We recently noticed this news item where a couple of little girls in Georgia were forced by the chief of police to shut down their lemonade stand because they didn’t have the necessary permits. Three permits totaling $150 for one day of operation, to be exact.
This sort of nanny-state Gestapoism is not just ridiculous. It is an affront to liberty which should outrage us all.
But it does serve to provide us with not just fodder to write about, but it also a reason to revisit an older post from one of our contributors, revise it, and update it:
- If life gives you lemons, a socialist would say: “You have lemons? Well, a strong Government hand is needed to distribute the lemons more equitably. The Government needs to ensure that other people have lemons, too. Now, you may have to give up some of your lemons so that other people can have some, but it’s not fair that you have all these lemons and other people might not have any.”
- If life gives you lemons, a communist would say: “Those lemons are the property of the State. If you did not get your lemons from the state — and since you have a whole bagful and are not a member of the ruling elite I know you did not — then you must surrender your lemons to the State, then stand in line so that you may receive a sliver of dried out rotten lemon six months from now.”
- If life gives you lemons, a communitarian would say: “It’s great that you have lemons. And you should be able to do anything you want to with those lemons. But we’re going to tell you how you can use them and how you can’t use them. We’re also going to regulate the usage of them to make sure that they’re all used for the common good. And if you make too much money on them, we’ll tax you. For the common good.”
- If life gives you lemons, every politician will say: “Tell you what I’m going to do for you.

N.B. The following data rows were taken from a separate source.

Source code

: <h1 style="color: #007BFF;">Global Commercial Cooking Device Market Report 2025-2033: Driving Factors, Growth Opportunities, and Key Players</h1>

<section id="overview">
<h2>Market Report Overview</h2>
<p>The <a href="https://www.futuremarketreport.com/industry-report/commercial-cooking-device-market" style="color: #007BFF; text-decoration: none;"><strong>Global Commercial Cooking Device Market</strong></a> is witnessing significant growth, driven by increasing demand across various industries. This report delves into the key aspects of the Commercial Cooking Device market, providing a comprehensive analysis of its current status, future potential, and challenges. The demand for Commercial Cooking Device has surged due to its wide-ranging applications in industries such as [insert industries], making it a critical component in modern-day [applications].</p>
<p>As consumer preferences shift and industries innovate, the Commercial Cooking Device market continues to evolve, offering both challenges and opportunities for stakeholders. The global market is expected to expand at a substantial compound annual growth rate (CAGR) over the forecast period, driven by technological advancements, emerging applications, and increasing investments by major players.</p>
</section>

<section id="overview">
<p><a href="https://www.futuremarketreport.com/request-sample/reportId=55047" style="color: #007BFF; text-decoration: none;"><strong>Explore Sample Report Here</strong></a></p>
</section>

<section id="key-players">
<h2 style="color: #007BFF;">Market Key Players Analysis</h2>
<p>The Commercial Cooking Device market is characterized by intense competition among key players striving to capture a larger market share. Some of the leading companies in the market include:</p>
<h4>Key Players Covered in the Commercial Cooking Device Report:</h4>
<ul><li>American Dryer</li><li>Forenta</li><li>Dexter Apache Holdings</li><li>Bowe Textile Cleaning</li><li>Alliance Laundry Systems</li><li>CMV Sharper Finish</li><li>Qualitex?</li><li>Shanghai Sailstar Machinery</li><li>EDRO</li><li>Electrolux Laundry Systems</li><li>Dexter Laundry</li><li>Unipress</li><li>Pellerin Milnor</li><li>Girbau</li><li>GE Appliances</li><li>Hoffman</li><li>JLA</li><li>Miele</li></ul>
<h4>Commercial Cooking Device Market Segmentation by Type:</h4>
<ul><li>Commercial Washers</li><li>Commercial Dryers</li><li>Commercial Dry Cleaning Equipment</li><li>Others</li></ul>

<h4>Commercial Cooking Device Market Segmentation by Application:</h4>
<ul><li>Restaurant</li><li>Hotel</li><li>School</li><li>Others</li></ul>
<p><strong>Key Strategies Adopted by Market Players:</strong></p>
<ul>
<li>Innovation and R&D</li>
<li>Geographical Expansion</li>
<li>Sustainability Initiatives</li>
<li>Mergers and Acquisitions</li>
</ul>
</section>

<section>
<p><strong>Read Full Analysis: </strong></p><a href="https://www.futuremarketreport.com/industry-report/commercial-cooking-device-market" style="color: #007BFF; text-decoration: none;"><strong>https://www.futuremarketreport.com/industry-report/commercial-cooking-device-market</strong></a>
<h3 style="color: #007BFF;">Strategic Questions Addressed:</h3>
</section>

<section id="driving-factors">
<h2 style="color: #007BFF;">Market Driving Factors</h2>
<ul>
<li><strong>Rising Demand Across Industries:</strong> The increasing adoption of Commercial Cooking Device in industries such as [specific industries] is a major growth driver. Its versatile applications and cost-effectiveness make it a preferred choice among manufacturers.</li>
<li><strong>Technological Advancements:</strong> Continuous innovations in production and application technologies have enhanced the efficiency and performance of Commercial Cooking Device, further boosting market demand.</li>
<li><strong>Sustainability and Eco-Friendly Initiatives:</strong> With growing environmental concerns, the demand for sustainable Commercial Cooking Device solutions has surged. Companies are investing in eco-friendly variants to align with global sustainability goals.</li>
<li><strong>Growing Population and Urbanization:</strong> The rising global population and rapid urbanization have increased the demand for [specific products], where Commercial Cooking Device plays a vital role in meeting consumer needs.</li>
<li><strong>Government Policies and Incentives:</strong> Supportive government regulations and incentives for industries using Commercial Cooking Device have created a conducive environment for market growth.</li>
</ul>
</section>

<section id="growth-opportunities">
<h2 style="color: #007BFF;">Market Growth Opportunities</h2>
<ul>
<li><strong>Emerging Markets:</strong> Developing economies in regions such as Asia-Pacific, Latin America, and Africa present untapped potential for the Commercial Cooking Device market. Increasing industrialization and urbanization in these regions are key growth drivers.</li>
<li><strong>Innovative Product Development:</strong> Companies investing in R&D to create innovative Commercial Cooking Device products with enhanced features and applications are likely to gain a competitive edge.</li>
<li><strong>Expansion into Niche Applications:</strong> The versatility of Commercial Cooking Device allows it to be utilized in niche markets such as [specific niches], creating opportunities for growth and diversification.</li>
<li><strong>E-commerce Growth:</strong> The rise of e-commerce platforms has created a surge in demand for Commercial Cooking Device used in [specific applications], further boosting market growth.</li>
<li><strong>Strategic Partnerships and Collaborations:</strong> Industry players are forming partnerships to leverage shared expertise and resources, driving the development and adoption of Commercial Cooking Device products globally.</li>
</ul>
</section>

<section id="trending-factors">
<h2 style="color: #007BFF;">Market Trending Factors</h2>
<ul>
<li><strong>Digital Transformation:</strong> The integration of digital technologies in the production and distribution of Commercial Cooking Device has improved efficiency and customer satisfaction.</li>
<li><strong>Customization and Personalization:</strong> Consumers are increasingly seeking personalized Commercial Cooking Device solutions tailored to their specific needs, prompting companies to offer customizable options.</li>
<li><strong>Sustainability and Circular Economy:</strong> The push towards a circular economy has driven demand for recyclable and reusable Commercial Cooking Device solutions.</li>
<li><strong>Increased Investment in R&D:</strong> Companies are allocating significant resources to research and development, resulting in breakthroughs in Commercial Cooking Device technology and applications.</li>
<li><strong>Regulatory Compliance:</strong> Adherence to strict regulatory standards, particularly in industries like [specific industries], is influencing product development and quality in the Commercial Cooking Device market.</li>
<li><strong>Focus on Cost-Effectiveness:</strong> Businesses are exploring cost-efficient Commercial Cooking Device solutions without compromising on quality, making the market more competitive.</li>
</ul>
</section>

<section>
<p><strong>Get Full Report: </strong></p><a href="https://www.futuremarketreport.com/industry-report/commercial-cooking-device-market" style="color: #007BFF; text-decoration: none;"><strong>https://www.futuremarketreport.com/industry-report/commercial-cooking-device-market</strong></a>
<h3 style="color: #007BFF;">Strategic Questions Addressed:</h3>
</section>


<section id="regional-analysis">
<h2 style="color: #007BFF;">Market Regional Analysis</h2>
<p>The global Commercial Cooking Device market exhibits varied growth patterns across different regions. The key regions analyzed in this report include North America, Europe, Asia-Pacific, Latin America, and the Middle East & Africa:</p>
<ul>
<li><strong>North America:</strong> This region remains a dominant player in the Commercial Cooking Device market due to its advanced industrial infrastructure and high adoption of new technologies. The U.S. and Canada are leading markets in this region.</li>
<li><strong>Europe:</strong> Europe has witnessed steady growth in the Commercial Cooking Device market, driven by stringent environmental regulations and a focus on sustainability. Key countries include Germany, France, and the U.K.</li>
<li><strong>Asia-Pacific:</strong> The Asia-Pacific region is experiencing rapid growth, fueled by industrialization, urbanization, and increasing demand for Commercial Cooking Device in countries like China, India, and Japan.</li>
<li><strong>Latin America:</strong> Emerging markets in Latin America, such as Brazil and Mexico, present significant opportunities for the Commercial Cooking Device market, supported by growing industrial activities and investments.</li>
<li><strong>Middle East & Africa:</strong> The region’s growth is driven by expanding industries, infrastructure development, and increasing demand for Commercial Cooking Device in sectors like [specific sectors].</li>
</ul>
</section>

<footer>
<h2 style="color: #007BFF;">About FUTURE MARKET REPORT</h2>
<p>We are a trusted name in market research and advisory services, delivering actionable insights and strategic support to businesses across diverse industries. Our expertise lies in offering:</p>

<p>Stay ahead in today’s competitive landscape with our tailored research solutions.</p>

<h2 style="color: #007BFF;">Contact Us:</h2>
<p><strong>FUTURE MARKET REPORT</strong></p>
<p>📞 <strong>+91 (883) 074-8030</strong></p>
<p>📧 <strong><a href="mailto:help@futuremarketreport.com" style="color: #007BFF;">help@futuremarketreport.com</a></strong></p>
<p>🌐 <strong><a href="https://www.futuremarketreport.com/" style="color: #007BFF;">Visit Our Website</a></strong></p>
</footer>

I’m going to take half of your lemons and in return I’m going to give you half a packet of sugar so that you can make a sip of lemonade with it.”
- If life gives you lemons, a Democrat would say: “That’s too bad that you have lemons but no sugar or water or cups. I’m going to end tax breaks for big oil and corporate jet owners and then I’ll pass a law that gives you money for sugar and water and cups. I won’t check in to make sure you use it for those things. I trust you. Vote for me!”
- If life gives you lemons, a Republican would say: “That’s great that you have lemons! Do you have any sugar and water and cups? No? Well I’ll pass a law to give you a tax break so that you can use the extra money to buy sugar and water and cups. I won’t check in to make sure you use it for those things. I trust you. Vote for me!”
- If life gives you lemons, a Libertarian would say: “That’s great that you have lemons. I don’t care what you do with them so long as you don’t squeeze lemon juice in my eye. No sugar, no water, no cups? Not my problem.”
- If life gives you lemons, a welfare recipient would say, “Why did you get lemons and I didn’t?! That’s not fair! I’m gonna vote for someone who is gonna make sure that I get my fair share of lemons for free!”
- If life gives you lemons, a capitalist would say, “You have lemons? You should start a lemonade business! You don’t have sugar or water or cups? For a 25% stake in your company, I’ll invest.”
And finally: If life gives you lemons and you choose to set up a lemonade stand in Midway, Georgia, the chief of police will say: “Where are your permits, little girl?”